For a fun science experiment with kids, you can use the carbon dioxide fizz from soda to make raisins dance. Carbon dioxide gas in soda gives it its fizz.
a can of clear soda
a tall, clear glass
Process: Pour half the soda into the tall glass. The bubbles you see are carbon dioxide gas released from the liquid. Drop 5 raisins into the glass, one by one. Watch the raisins.
Repeat with the other half of soda when the first amount of soda goes flat.
Result: Raisins are denser than the liquid in the soda, so at first they sink to the bottom of the glass. When carbon dioxide bubbles stick to the raisin, the raisin is lifted because of the increase in buoyancy. When the raisin reaches the surface of the liquid, the bubbles pop, and the carbon dioxide gas escapes into the air. This causes the raisin to lose buoyancy and sink again. This rising and sinking dance of the raisins continues until the soda goes flat.

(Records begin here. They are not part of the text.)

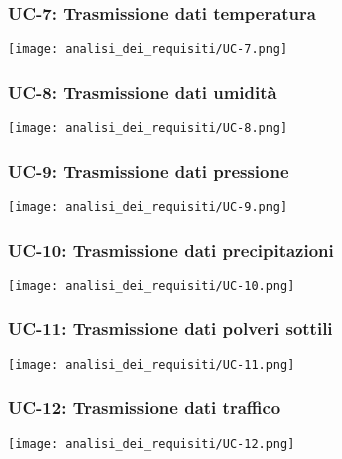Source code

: \subsubsection{UC-7: Trasmissione dati temperatura}
\begin{center}
	\texttt{[image: analisi\_dei\_requisiti/UC-7.png]}
\end{center}

\subsubsection{UC-8: Trasmissione dati umidità}
\begin{center}
	\texttt{[image: analisi\_dei\_requisiti/UC-8.png]}
\end{center}

\subsubsection{UC-9: Trasmissione dati pressione}
\begin{center}
	\texttt{[image: analisi\_dei\_requisiti/UC-9.png]}
\end{center}

\subsubsection{UC-10: Trasmissione dati precipitazioni}
\begin{center}
	\texttt{[image: analisi\_dei\_requisiti/UC-10.png]}
\end{center}

\subsubsection{UC-11: Trasmissione dati polveri sottili}
\begin{center}
	\texttt{[image: analisi\_dei\_requisiti/UC-11.png]}
\end{center}

\subsubsection{UC-12: Trasmissione dati traffico}
\begin{center}
	\texttt{[image: analisi\_dei\_requisiti/UC-12.png]}
\end{center}

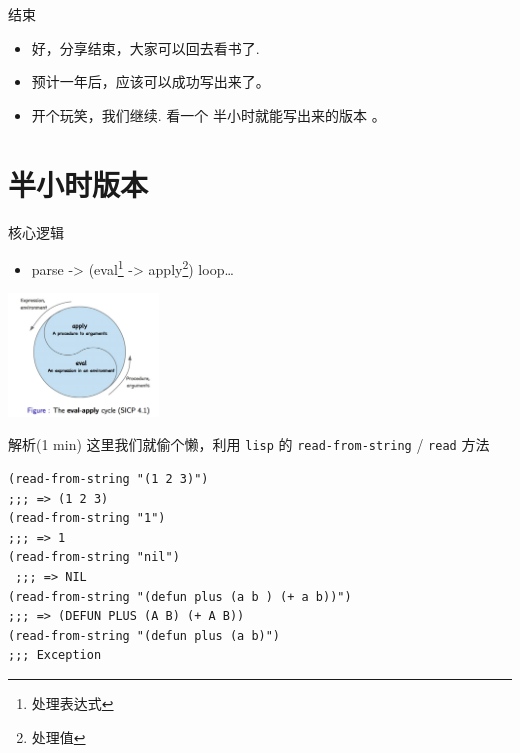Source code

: \documentclass[presentation, bigger]{beamer}
\begin{document}
\begin{frame}[label={sec:orga8944f3}]{结束}
\begin{itemize}
\item <+-> 好，分享结束，大家可以回去看书了.
\item <2-> 预计一年后，应该可以成功写出来了。
\item <3> 开个玩笑，我们继续. 看一个 \alert{半小时就能写出来的版本} 。
\end{itemize}
\end{frame}

\section{半小时版本}
\label{sec:org701a80c}
\begin{frame}[label={sec:org2d32788}]{核心逻辑}
\begin{itemize}
\item parse -> (eval\footnote{处理表达式} -> apply\footnote{处理值}) loop\ldots{}
\end{itemize}
\begin{center}
\includegraphics[width=0.3\textwidth]{./img/eval-apply.png}
\end{center}
\end{frame}
\begin{frame}[fragile,label={sec:orgaa054ab}]{解析(1 min)}
 这里我们就偷个懒，利用 \texttt{lisp} 的 \texttt{read-from-string} / \texttt{read} 方法

\begin{lstlisting}
(read-from-string "(1 2 3)")
;;; => (1 2 3)
(read-from-string "1")
;;; => 1
(read-from-string "nil")
 ;;; => NIL
(read-from-string "(defun plus (a b ) (+ a b))")
;;; => (DEFUN PLUS (A B) (+ A B))
(read-from-string "(defun plus (a b)")
;;; Exception
\end{lstlisting}
\end{frame}
\end{document}
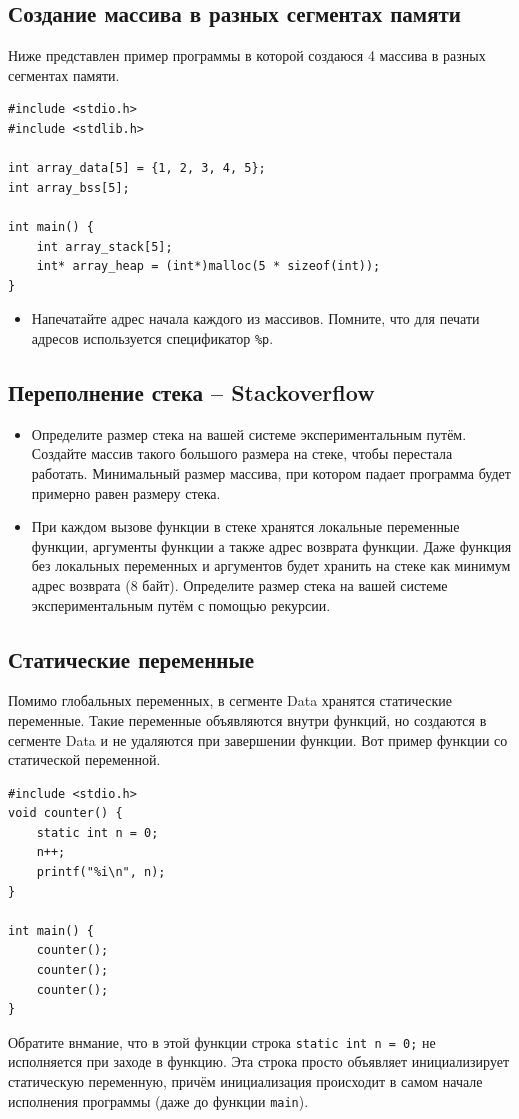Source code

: \documentclass{article}
\begin{document}
\subsection*{Создание массива в разных сегментах памяти}
Ниже представлен пример программы в которой создаюся 4 массива в разных сегментах памяти.
\begin{lstlisting}
#include <stdio.h>
#include <stdlib.h>

int array_data[5] = {1, 2, 3, 4, 5};
int array_bss[5];

int main() {
    int array_stack[5];
    int* array_heap = (int*)malloc(5 * sizeof(int));
}
\end{lstlisting}
\begin{itemize}
\item Напечатайте адрес начала каждого из массивов. Помните, что для печати адресов используется спецификатор \texttt{\%p}.
\end{itemize}



\subsection*{Переполнение стека -- Stackoverflow}
\begin{itemize}
\item Определите размер стека на вашей системе экспериментальным путём. Создайте массив такого большого размера на стеке, чтобы перестала работать. Минимальный размер массива, при котором падает программа будет примерно равен размеру стека.
\item При каждом вызове функции в стеке хранятся локальные переменные функции, аргументы функции а также адрес возврата функции. Даже функция без локальных переменных и аргументов будет хранить на стеке как минимум адрес возврата (8 байт). Определите размер стека на вашей системе экспериментальным путём с помощью рекурсии.
\end{itemize}

\subsection*{Статические переменные}
Помимо глобальных переменных, в сегменте Data хранятся статические переменные. Такие переменные объявляются внутри функций, но создаются в сегменте Data и не удаляются при завершении функции. Вот пример функции со статической переменной.
\begin{lstlisting}
#include <stdio.h>
void counter() {
    static int n = 0;
    n++;
    printf("%i\n", n);
}

int main() {
    counter();
    counter();
    counter();
}
\end{lstlisting}
Обратите внмание, что в этой функции строка \texttt{static int n = 0;} не исполняется при заходе в функцию. Эта строка просто объявляет инициализирует статическую переменную, причём инициализация происходит в самом начале исполнения программы (даже до функции \texttt{main}). 
\end{document}
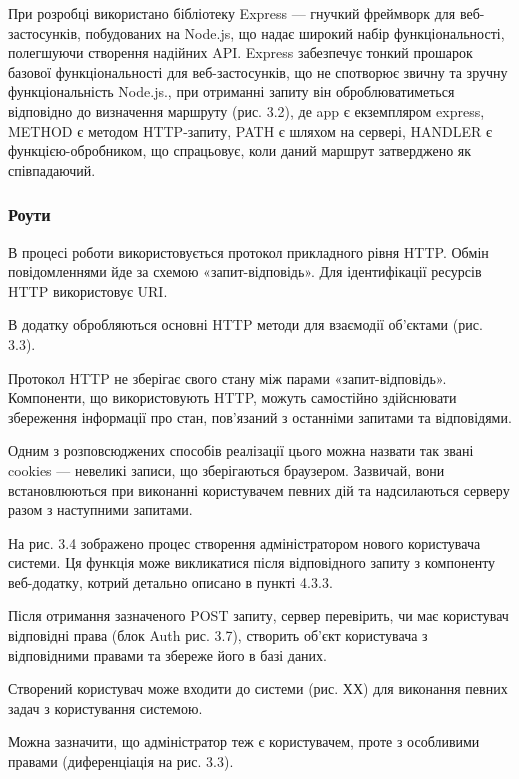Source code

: При розробці використано бібліотеку Express — гнучкий фреймворк для веб-застосунків, побудованих на Node.js, що надає широкий набір функціональності, полегшуючи створення надійних API.
Express забезпечує тонкий прошарок базової функціональності для веб-застосунків, що не спотворює звичну та зручну функціональність Node.js., при отриманні запиту він оброблюватиметься відповідно до визначення маршруту (рис. 3.2), де app є екземпляром express, METHOD є методом HTTP-запиту, PATH є шляхом на сервері, HANDLER є функцією-обробником, що спрацьовує, коли даний маршрут затверджено як співпадаючий.


\subsubsection{Роути}

В процесі роботи використовується протокол прикладного рівня HTTP. Обмін повідомленнями йде за схемою «запит-відповідь». Для ідентифікації ресурсів HTTP використовує URI. 

В додатку обробляються основні  HTTP методи для взаємодії об’єктами (рис. 3.3). 


Протокол HTTP не зберігає свого стану між парами «запит-відповідь». Компоненти, що використовують HTTP, можуть самостійно здійснювати збереження інформації про стан, пов'язаний з останніми запитами та відповідями. 

Одним з розповсюджених способів реалізації цього можна назвати так звані cookies — невеликі записи, що зберігаються браузером. Зазвичай, вони встановлюються при виконанні користувачем певних дій та надсилаються серверу разом з наступними запитами. 

На рис. 3.4 зображено процес створення адміністратором нового користувача системи. Ця функція може викликатися після відповідного запиту з компоненту веб-додатку, котрий детально описано в пункті 4.3.3.

Після отримання зазначеного POST запиту, сервер перевірить, чи має користувач відповідні права (блок Auth рис. 3.7), створить об’єкт користувача з відповідними правами та збереже його в базі даних.

Створений користувач може входити до системи (рис. ХХ) для виконання певних задач з користування системою.

Можна зазначити, що адміністратор теж є користувачем, проте з особливими правами (диференціація на рис. 3.3).

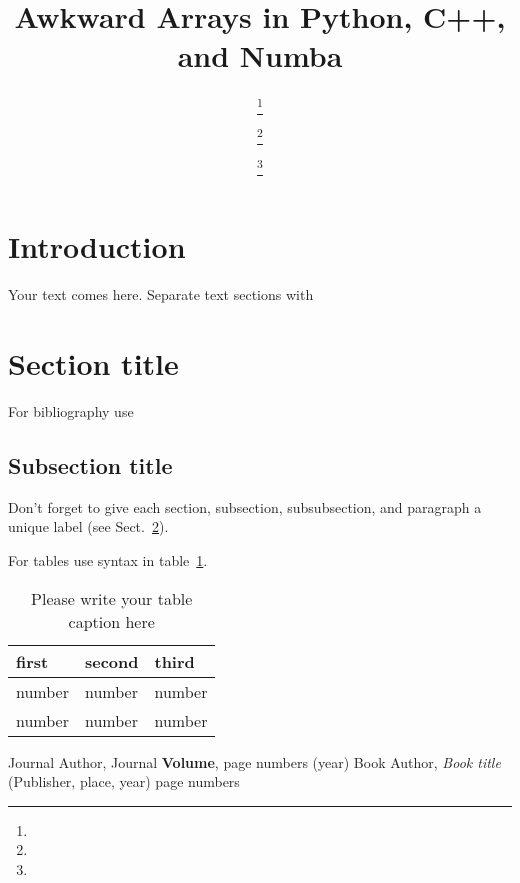 \documentclass{webofc}
\begin{document}
\title{Awkward Arrays in Python, C++, and Numba}

\author{ \fnsep\thanks{} \and
         \fnsep\thanks{} \and
         \fnsep\thanks{}
}



\maketitle

\section{Introduction}
\label{intro}
Your text comes here. Separate text sections with

\section{Section title}
\label{sec-1}
For bibliography use \cite{RefJ}

\subsection{Subsection title}
\label{sec-2}
Don't forget to give each section, subsection, subsubsection, and
paragraph a unique label (see Sect.~\ref{sec-1}).

For tables use syntax in table~\ref{tab-1}.
\begin{table}
\centering
\caption{Please write your table caption here}
\label{tab-1}

\begin{tabular}{lll}
\hline
first & second & third  \\\hline
number & number & number \\
number & number & number \\\hline
\end{tabular}

\vspace*{5cm}
\end{table}

% 
%
%
\begin{thebibliography}{}
%
%
Journal Author, Journal \textbf{Volume}, page numbers (year)
Book Author, \textit{Book title} (Publisher, place, year) page numbers
\end{thebibliography}
\end{document}
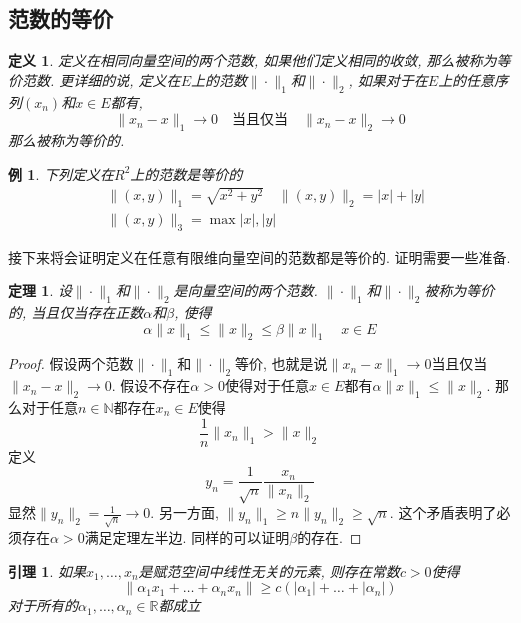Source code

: \documentclass[a4paper,11pt]{book}
\newtheorem{definition}{\hspace{2em}定义}[section]
\newtheorem{theorem}{\hspace{2em}定理}[section]
\newtheorem{lemma}{\hspace{2em}引理}[section]
\newtheorem{proof}{证明}[section]
\newtheorem{example}{例}[section]
\begin{document}
\subsection*{范数的等价}
\begin{definition}
  定义在相同向量空间的两个范数, 如果他们定义相同的收敛, 那么被称为等价范数. 更详细的说, 定义在$E$上的范数$\|\cdot\|_1$和$\|\cdot\|_2$, 如果对于在$E$上的任意序列$(x_n)$和$x\in E$都有,
  \begin{equation*}
    \|x_n-x\|_1\to 0 \quad \text{当且仅当}\quad \|x_n-x\|_2\to 0
  \end{equation*}
  那么被称为等价的.
\end{definition}
\begin{example}
  下列定义在$R^2$上的范数是等价的
  \begin{equation*}
  \begin{split}
       &\|(x,y)\|_1=\sqrt{x^2+y^2}\quad \|(x,y)\|_2=|x|+|y| \\
       &\|(x,y)\|_3=\max{|x|,|y|}
  \end{split}
  \end{equation*}
\end{example}
接下来将会证明定义在任意有限维向量空间的范数都是等价的. 证明需要一些准备.
\begin{theorem}\label{norm equivalence}
  设$\|\cdot\|_1$和$\|\cdot\|_2$是向量空间的两个范数. $\|\cdot\|_1$和$\|\cdot\|_2$被称为等价的, 当且仅当存在正数$\alpha$和$\beta$, 使得
  \begin{equation*}
    \alpha\|x\|_1\leq\|x\|_2\leq\beta\|x\|_1\quad x\in E
  \end{equation*}
\end{theorem}
\begin{proof}
  假设两个范数$\|\cdot\|_1$和$\|\cdot\|_2$等价, 也就是说$\|x_n-x\|_1\to 0$当且仅当$\|x_n-x\|_2\to 0$. 假设不存在$\alpha>0$使得对于任意$x\in E$都有$\alpha\|x\|_1\leq\|x\|_2$. 那么对于任意$n\in \mathbb{N}$都存在$x_n\in E$使得
  \begin{equation*}
    \frac{1}{n}\|x_n\|_1>\|x\|_2
  \end{equation*}
  定义
  \begin{equation*}
    y_n=\frac{1}{\sqrt{n}}\frac{x_n}{\|x_n\|_2}
  \end{equation*}
  显然$\|y_n\|_2=\frac{1}{\sqrt{n}}\to 0$. 另一方面, $\|y_n\|_1\geq n\|y_n\|_2\geq \sqrt{n}$. 这个矛盾表明了必须存在$\alpha>0$满足定理左半边. 同样的可以证明$\beta$的存在.
\end{proof}
\begin{lemma}\label{norm Lemma}
  如果$x_1,\dots,x_n$是赋范空间中线性无关的元素, 则存在常数$c>0$使得
  \begin{equation}\label{norm lemma}
    \|\alpha_1x_1+\dots+\alpha_nx_n\|\geq c(|\alpha_1|+\dots+|\alpha_n|)
  \end{equation}
  对于所有的$\alpha_1,\dots,\alpha_n\in\mathbb{R}$都成立
\end{lemma}
\end{document}
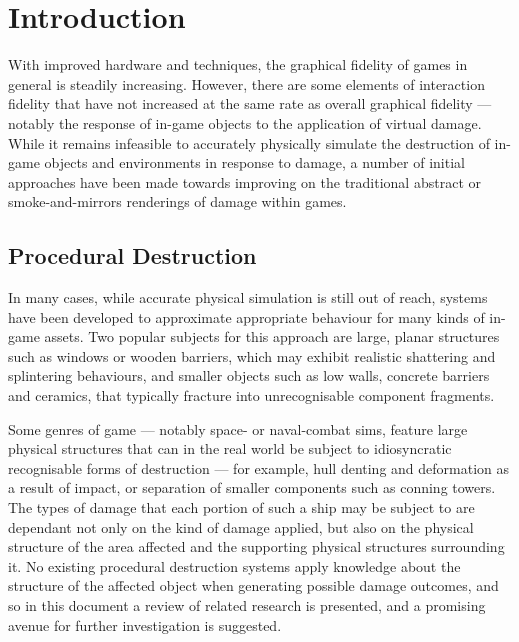 \documentclass[11pt]{report}
\begin{document}
\chapter{Introduction}
	With improved hardware and techniques, the graphical fidelity of games in general is steadily increasing. However, there are some elements of interaction fidelity that have not increased at the same rate as overall graphical fidelity --- notably the response of in-game objects to the application of virtual damage. While it remains infeasible to accurately physically simulate the destruction of in-game objects and environments in response to damage, a number of initial approaches have been made towards improving on the traditional abstract or smoke-and-mirrors renderings of damage within games.

	\section{Procedural Destruction}
		In many cases, while accurate physical simulation is still out of reach, systems have been developed to approximate appropriate behaviour for many kinds of in-game assets. Two popular subjects for this approach are large, planar structures such as windows or wooden barriers, which may exhibit realistic shattering and splintering behaviours, and smaller objects such as low walls, concrete barriers and ceramics, that typically fracture into unrecognisable component fragments.

		Some genres of game --- notably space- or naval-combat sims, feature large physical structures that can in the real world be subject to idiosyncratic recognisable forms of destruction --- for example, hull denting and deformation as a result of impact, or separation of smaller components such as conning towers. The types of damage that each portion of such a ship may be subject to are dependant not only on the kind of damage applied, but also on the physical structure of the area affected and the supporting physical structures surrounding it. No existing procedural destruction systems apply knowledge about the structure of the affected object when generating possible damage outcomes, and so in this document a review of related research is presented, and a promising avenue for further investigation is suggested.
\end{document}
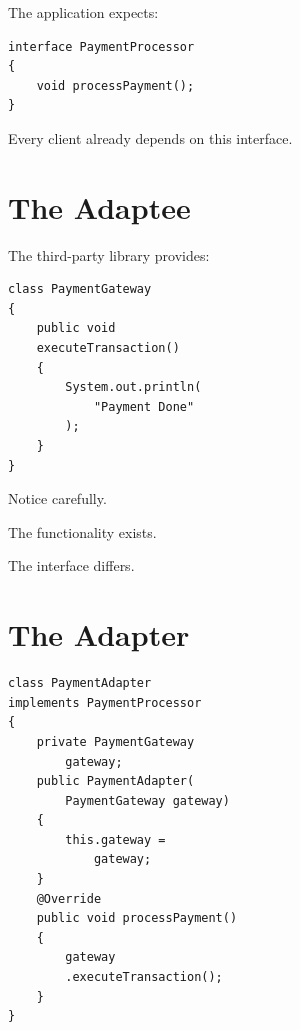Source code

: \documentclass[11pt,a4paper]{book}
\begin{document}
The application expects:

\begin{verbatim}
interface PaymentProcessor
{
    void processPayment();
}
\end{verbatim}


Every client already depends
on this interface.


\section{The Adaptee}

The third-party library provides:

\begin{verbatim}
class PaymentGateway
{
    public void
    executeTransaction()
    {
        System.out.println(
            "Payment Done"
        );
    }
}
\end{verbatim}


Notice carefully.


The functionality exists.


The interface differs.


\section{The Adapter}

\begin{verbatim}
class PaymentAdapter
implements PaymentProcessor
{
    private PaymentGateway
        gateway;
    public PaymentAdapter(
        PaymentGateway gateway)
    {
        this.gateway =
            gateway;
    }
    @Override
    public void processPayment()
    {
        gateway
        .executeTransaction();
    }
}
\end{verbatim}
\end{document}
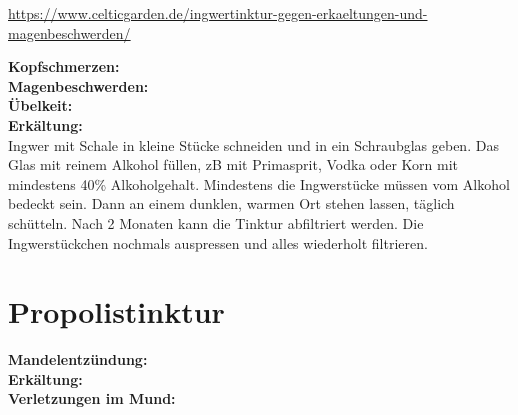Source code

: 
\url{https://www.celticgarden.de/ingwertinktur-gegen-erkaeltungen-und-magenbeschwerden/}

   


\textbf{Kopfschmerzen:} \\ 

\textbf{Magenbeschwerden:} \\ 

\textbf{Übelkeit:} \\ 

\textbf{Erkältung:} \\ 




Ingwer mit Schale in kleine Stücke schneiden und in ein Schraubglas geben. Das Glas mit reinem Alkohol füllen, zB mit Primasprit, Vodka oder Korn mit mindestens 40\% Alkoholgehalt. Mindestens die Ingwerstücke müssen vom Alkohol bedeckt sein. Dann an einem dunklen, warmen Ort stehen lassen, täglich schütteln. Nach 2 Monaten kann die Tinktur abfiltriert werden. Die Ingwerstückchen nochmals auspressen und alles wiederholt filtrieren.




\newpage


\section{Propolistinktur}
\label{   }


  

\textbf{Mandelentzündung:} \\

\textbf{Erkältung:} \\ 

\textbf{Verletzungen im Mund:} \\





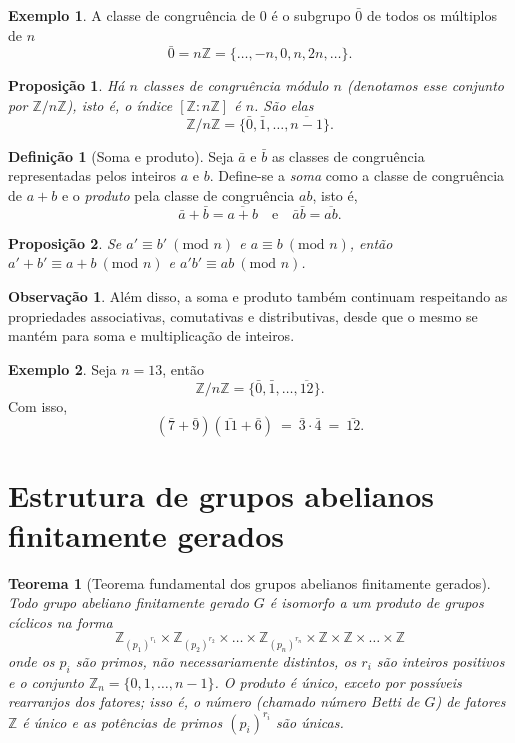 \documentclass[a4paper,12pt]{report}
\theoremstyle{plain}
\newtheorem{teorema}{Teorema}[section]
\newtheorem{proposicao}{Proposição}[section]
\theoremstyle{definition}
\newtheorem{definicao}{Definição}[section]
\newtheorem{observacao}{Observação}[section]
\newtheorem{exemplo}{Exemplo}[section]
\begin{document}
\begin{exemplo}
	A classe de congruência de 0 é o subgrupo \(\bar{0}\)
	de todos os múltiplos de \(n\) \[\bar{0} = n\mathbb{Z} = \{\dots,-n,0,n,2n, \dots\}.\]
\end{exemplo}

\begin{proposicao}
	Há \(n\) classes de congruência módulo \(n\) (denotamos esse conjunto por \(\mathbb{Z}/n\mathbb{Z}\)), isto é, o índice \([\mathbb{Z}:n\mathbb{Z}]\) é \(n\). São elas \[\mathbb{Z}/n\mathbb{Z} =  \{\bar{0}, \bar{1},\dots,\overline{n - 1}\}.\]		
\end{proposicao}

\begin{definicao}[Soma e produto]
	Seja \(\bar a\) e \(\bar b\) as classes de congruência representadas pelos inteiros \(a\) e \(b\). Define-se a \emph{soma} como a classe de congruência de \(a+b\) e o \emph{produto} pela classe de congruência \(ab\), isto é, \[\bar a + \bar b = \overline{a+b} \quad \text{e}\quad \bar a\bar b = \overline{ab}.\]	
\end{definicao}

\begin{proposicao}
	Se \(a' \equiv b'\ (\text{mod }n)\) e \(a\equiv b\ (\text{mod }n)\), então
	\(a' + b' \equiv a+b\ (\text{mod }n)\) e
	\(a'b' \equiv ab \ (\text{mod }n)\).
\end{proposicao}

\begin{observacao}
	Além disso, a soma e produto também continuam respeitando as
	propriedades associativas, comutativas e distributivas, desde que o
	mesmo se mantém para soma e multiplicação de inteiros.
\end{observacao}

\begin{exemplo}
	Seja \(n = 13\), então
	\[\mathbb{Z}/n\mathbb{Z} =  \{\bar{0}, \bar{1},\dots,\overline{12}\}.\]
	Com isso,
	\[(\bar 7 + \bar 9)(\bar{11} + \bar 6) \ = \ \bar 3 \cdot \bar 4 \ = \ \bar{12}.\]
\end{exemplo}


\section{Estrutura de grupos abelianos finitamente gerados}

\begin{teorema}[Teorema fundamental dos grupos abelianos finitamente gerados] \label{teo:abelianfinitelygenerately}
	Todo grupo abeliano finitamente gerado $G$ é isomorfo a um produto de grupos cíclicos na forma $$\mathbb{Z}_{(p_1)^{r_1}}\times\mathbb{Z}_{(p_2)^{r_2}}\times\dots\times\mathbb{Z}_{(p_n)^{r_n}}\times\mathbb{Z}\times\mathbb{Z}\times\dots\times\mathbb{Z} $$ onde os $p_i$ são primos, não necessariamente distintos, os $r_i$ são inteiros positivos e o conjunto $\mathbb{Z}_n = \{0,1,\dots,n-1\}$. O produto é único, exceto por possíveis rearranjos dos fatores; isso é, o número (chamado \emph{número Betti de $G$}) de fatores $\mathbb{Z}$ é único e as potências de primos $(p_i)^{r_i}$ são únicas.
\end{teorema}
\end{document}
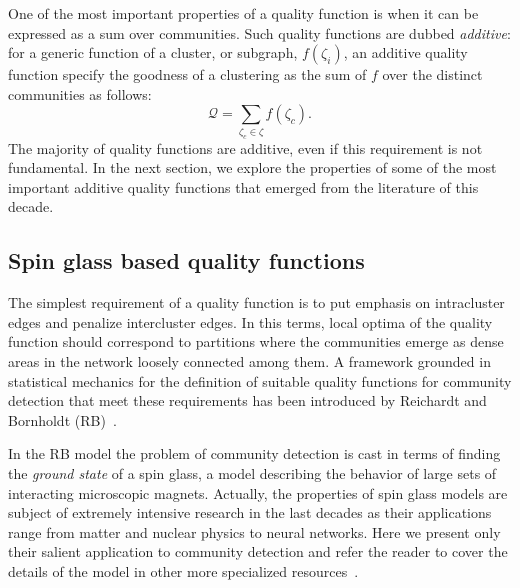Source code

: One of the most important properties of a quality function is when it can be expressed as a sum over communities.
Such quality functions are dubbed \emph{additive}: for a generic function of a cluster, or subgraph, $f(\zeta_i)$, an additive quality function specify the goodness of a clustering as the sum of $f$ over the distinct communities as follows:
\begin{equation}\label{eq:additive_quality}
\mathcal{Q} = \sum \limits_{\zeta_c \in \zeta} f(\zeta_c).
\end{equation}
The majority of quality functions are additive, even if this requirement is not fundamental.
In the next section, we explore the properties of some of the most important additive quality functions that emerged from the literature of this decade.

\subsection{Spin glass based quality functions}
The simplest requirement of a quality function is to put emphasis on intracluster edges and penalize intercluster edges.
In this terms, local optima of the quality function should correspond to partitions where the communities emerge as dense areas in the network loosely connected among them. A framework grounded in statistical mechanics for the definition of suitable quality functions for community detection that meet these requirements has been introduced by Reichardt and Bornholdt (RB)~\cite{reichardt2006}.

In the RB model the problem of community detection is cast in terms of finding the \emph{ground state} of a spin glass, a model describing the behavior of large sets of interacting microscopic magnets.
Actually, the properties of spin glass models are subject of extremely intensive research in the last decades as their applications range from matter and nuclear physics to neural networks. Here we present only their salient application to community detection and refer the reader to cover the details of the model in other more specialized resources~\cite{mezard1990}.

Additionally, the raisins have a rough surface, which is filled with air pockets. These air pockets attract the carbon dioxide gas, creating the little bubbles.
Explanation:Archimedes’ Principle states that the buoyant force exerted on a liquid is equal to the weight of liquid displaced. Since the raisins have a greater volume, they displace more water, causing the liquid to exert stronger buoyant force. The buoyant force of the surrounding liquid is what pushes the raisins to the top. The same scientific principle is at work when a child uses a set of “floaties” at the pool. The volume of the floaties increases the child’s volume, causing the child to float. Deflating the floaties would cause the child to sink because their volume would decrease.